Malgré tout, QS a toujours qualifié de «légitime» et de «nécessaire» le tollé, alimenté par la droite au Québec pendant douze ans, contre les accommodements «déraisonnables» accordés aux minorités religieuses, et la campagne subséquente visant à interdire aux travailleurs du secteur public de porter un voile religieux ou d’autres symboles religieux. QS s'est lui-même fait le champion, à maintes reprises, de mesures discriminatoires, que ce soit d'interdire aux employés de l'État dits «en position d’autorité» de porter des symboles religieux ou d'interdire l'accès aux services publics au petit nombre de femmes musulmanes pieuses du Québec qui portent le niqab ou la burqa.

Maintenant que le nouveau gouvernement de la CAQ a déposé une loi discriminatoire à l'endroit des minorités religieuses et surtout des femmes musulmanes, Québec Solidaire tente un repositionnement politique.

Le projet de loi 21 de la CAQ, ou loi «sur la laïcité de l’État», interdit le port de symboles religieux par les enseignants et les employés de l'État dits «en position d'autorité». Il prive les femmes musulmanes entièrement voilées de services publics essentiels comme les soins de santé. Et il invoque la «clause dérogatoire» qui permet aux gouvernements de bafouer les droits constitutionnellement «garantis» par la Charte canadienne des droits et libertés, afin que le projet de loi ne puisse être renversé par les tribunaux.

Le 30 mars, le conseil national de Québec Solidaire a voté pour abandonner son appui de plus d’une décennie à une interdiction des symboles religieux à peine moins stricte que celle du projet de loi 21 de la CAQ et a lancé une campagne pour présenter QS comme un opposant au chauvinisme anti-immigrants et un défenseur des minorités religieuses du Québec.

C'est une fraude. La volte-face de Québec Solidaire n'a rien à voir avec une position de principe en défense des droits démocratiques. Il ne s'agit pas non plus d'un tournant vers la gauche, comme le prétend l'aile soi-disant socialiste de la pseudo-gauche au Québec et au Canada anglais.

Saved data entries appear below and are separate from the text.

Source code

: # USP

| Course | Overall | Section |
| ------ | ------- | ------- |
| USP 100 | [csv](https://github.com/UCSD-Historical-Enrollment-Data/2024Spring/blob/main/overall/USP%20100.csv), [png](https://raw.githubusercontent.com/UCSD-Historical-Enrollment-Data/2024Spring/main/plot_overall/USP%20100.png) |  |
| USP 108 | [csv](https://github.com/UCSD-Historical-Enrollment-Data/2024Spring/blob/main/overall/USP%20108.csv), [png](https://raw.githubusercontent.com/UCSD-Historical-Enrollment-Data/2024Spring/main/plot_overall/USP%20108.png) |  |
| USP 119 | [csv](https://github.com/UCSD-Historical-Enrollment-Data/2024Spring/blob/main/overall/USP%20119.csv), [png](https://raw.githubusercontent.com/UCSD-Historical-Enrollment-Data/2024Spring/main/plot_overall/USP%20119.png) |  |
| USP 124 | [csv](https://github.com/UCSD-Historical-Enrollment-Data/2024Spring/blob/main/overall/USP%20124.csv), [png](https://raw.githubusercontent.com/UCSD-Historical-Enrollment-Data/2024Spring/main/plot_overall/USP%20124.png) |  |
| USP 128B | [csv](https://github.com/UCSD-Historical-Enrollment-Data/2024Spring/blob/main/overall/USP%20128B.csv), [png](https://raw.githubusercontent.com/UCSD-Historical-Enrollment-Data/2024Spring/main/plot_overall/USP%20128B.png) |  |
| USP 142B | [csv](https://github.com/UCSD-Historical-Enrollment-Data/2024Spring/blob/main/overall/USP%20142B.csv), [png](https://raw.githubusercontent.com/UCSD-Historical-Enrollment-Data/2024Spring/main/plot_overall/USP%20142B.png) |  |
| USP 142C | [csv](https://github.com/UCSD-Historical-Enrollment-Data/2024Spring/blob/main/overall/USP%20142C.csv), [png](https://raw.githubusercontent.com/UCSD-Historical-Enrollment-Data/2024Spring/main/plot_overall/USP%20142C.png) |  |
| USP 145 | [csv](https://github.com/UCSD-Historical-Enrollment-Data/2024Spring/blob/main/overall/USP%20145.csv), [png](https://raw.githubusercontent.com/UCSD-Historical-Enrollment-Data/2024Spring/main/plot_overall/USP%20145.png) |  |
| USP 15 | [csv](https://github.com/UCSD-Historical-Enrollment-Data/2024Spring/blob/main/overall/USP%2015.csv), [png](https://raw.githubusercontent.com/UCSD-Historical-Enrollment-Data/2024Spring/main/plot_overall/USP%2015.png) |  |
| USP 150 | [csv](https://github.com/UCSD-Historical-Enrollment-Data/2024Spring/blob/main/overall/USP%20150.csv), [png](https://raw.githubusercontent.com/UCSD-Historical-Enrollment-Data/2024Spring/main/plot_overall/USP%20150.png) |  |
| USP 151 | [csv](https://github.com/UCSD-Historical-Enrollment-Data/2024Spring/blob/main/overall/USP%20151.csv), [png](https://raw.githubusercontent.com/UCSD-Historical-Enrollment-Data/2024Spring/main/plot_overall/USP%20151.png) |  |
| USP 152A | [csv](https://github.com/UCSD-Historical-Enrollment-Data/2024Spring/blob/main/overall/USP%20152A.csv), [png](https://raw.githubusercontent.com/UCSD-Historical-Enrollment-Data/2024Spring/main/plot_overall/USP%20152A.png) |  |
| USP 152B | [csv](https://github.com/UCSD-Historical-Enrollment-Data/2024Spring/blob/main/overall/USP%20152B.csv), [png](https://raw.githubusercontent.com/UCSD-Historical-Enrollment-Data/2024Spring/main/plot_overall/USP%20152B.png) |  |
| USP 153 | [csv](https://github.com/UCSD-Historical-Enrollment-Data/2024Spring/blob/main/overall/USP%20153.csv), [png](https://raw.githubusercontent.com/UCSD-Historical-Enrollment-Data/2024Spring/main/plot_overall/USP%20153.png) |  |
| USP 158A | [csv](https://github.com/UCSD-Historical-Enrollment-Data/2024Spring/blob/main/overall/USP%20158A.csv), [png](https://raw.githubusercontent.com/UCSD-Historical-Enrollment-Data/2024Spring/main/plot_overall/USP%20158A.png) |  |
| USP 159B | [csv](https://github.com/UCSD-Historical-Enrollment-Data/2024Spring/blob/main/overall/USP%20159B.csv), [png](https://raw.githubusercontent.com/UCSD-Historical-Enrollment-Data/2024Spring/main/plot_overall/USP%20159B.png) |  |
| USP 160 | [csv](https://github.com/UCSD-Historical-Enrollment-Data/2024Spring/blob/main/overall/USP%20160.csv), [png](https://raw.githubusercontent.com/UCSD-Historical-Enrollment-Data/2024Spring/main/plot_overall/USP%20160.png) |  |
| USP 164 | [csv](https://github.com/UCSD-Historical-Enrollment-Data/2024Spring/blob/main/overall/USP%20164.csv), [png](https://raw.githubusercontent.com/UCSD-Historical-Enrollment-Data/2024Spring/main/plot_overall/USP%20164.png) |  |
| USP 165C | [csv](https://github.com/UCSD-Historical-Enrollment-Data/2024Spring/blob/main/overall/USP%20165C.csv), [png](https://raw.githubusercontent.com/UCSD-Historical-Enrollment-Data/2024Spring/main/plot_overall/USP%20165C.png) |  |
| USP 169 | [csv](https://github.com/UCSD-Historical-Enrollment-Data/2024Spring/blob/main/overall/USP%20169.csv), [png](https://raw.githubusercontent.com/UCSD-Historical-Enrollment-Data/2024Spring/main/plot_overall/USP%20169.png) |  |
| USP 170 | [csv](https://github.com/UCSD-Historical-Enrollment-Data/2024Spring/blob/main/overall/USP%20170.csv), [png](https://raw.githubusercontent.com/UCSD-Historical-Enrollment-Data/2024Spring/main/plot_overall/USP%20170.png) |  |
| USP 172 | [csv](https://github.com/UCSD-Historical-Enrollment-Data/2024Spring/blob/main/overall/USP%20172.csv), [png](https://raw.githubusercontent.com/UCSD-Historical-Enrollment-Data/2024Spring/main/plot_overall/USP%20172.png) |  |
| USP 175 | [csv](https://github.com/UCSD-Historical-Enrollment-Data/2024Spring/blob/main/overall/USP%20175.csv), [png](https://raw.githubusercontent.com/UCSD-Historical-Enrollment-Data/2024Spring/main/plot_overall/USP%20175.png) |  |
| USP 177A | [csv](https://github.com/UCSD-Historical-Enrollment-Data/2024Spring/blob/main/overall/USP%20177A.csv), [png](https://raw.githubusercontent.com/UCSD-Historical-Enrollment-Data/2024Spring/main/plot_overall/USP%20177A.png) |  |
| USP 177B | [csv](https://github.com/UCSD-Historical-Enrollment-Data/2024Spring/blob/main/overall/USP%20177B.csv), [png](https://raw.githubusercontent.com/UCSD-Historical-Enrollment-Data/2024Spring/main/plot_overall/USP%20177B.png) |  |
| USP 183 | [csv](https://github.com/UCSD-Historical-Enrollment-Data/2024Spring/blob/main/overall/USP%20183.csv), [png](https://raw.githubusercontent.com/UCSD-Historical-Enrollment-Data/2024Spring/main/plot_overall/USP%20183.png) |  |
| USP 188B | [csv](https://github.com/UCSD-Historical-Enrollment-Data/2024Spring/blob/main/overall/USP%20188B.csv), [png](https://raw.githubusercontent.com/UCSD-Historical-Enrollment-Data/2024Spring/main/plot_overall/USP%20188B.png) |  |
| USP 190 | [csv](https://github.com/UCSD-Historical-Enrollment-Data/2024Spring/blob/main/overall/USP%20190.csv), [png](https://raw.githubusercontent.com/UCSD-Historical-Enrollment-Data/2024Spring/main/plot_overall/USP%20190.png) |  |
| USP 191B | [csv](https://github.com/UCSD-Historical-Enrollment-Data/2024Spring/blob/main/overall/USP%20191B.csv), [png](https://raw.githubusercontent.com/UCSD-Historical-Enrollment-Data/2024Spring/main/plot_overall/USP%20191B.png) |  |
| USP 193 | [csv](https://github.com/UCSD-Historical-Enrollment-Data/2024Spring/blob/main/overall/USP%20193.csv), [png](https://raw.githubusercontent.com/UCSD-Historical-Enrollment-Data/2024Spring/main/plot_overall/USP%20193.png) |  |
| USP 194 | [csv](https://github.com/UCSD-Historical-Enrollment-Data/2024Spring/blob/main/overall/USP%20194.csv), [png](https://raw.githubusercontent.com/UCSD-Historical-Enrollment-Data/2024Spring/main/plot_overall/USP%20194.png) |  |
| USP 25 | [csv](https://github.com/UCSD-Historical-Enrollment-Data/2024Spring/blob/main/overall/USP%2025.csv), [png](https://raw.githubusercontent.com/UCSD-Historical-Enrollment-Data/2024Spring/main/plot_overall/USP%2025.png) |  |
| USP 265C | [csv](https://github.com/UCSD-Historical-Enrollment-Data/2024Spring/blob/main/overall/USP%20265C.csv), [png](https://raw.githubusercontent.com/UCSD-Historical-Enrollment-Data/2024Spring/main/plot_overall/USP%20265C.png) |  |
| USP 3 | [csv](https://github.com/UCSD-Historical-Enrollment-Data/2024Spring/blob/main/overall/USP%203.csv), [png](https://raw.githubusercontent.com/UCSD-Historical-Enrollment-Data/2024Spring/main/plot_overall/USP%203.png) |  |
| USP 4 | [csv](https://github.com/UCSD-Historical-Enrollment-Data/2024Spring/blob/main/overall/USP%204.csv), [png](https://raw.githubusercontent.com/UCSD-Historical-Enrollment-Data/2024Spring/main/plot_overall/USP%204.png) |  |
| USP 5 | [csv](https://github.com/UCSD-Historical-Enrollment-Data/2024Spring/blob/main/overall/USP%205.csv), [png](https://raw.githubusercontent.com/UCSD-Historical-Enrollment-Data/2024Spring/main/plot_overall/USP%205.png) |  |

Dans les heures qui ont suivi le vote du Conseil national de QS, les principaux chefs de ce parti ont indiqué qu'ils continuaient d'appuyer l'interdiction aux femmes entièrement voilées d'occuper tout emploi dans les secteurs public et parapublic. De plus, toute la direction de QS – des co-porte-parole actuels du parti, Manon Massé et Gabriel Nadeau-Dubois, à leurs prédécesseurs, Françoise David et Amir Khadir – a cherché à minimiser l'importance du changement dans la politique de QS, niant fermement que QS a contribué à la croissance du chauvinisme anti-immigrants et à l'islamophobie.

Des groupes tels que La Riposte et Gauche Socialiste – qui avaient parfois critiqué la position précédente du QS comme une concession «malheureuse» au chauvinisme et à la droite – ont, quant à eux, salué le changement de position de Québec Solidaire comme étant la preuve que QS peut être influencé par une pression «de gauche».

Comme la direction de QS, les groupes pseudo-marxistes sont déterminés à cacher le rôle joué par Québec Solidaire pour légitimer et propager un virulent chauvinisme québécois. À cette fin, ils excluent toute discussion sur l'environnement politique mondial dans lequel le débat sur la soi-disant «laïcité» au Québec a émergé et évolué, ainsi que sur le lien étroit entre la montée de l'islamophobie et la politique impérialiste – notamment la participation de l'impérialisme canadien à une série de guerres menées par les États-Unis en Asie centrale et au Moyen-Orient et la promotion de l’impérialisme des «Droits de l’homme». Plusieurs de ces guerres, y compris la guerre en Afghanistan et l'assaut de l'OTAN contre la Libye en 2011, il faut le souligner, ont été appuyées par les dirigeants du QS.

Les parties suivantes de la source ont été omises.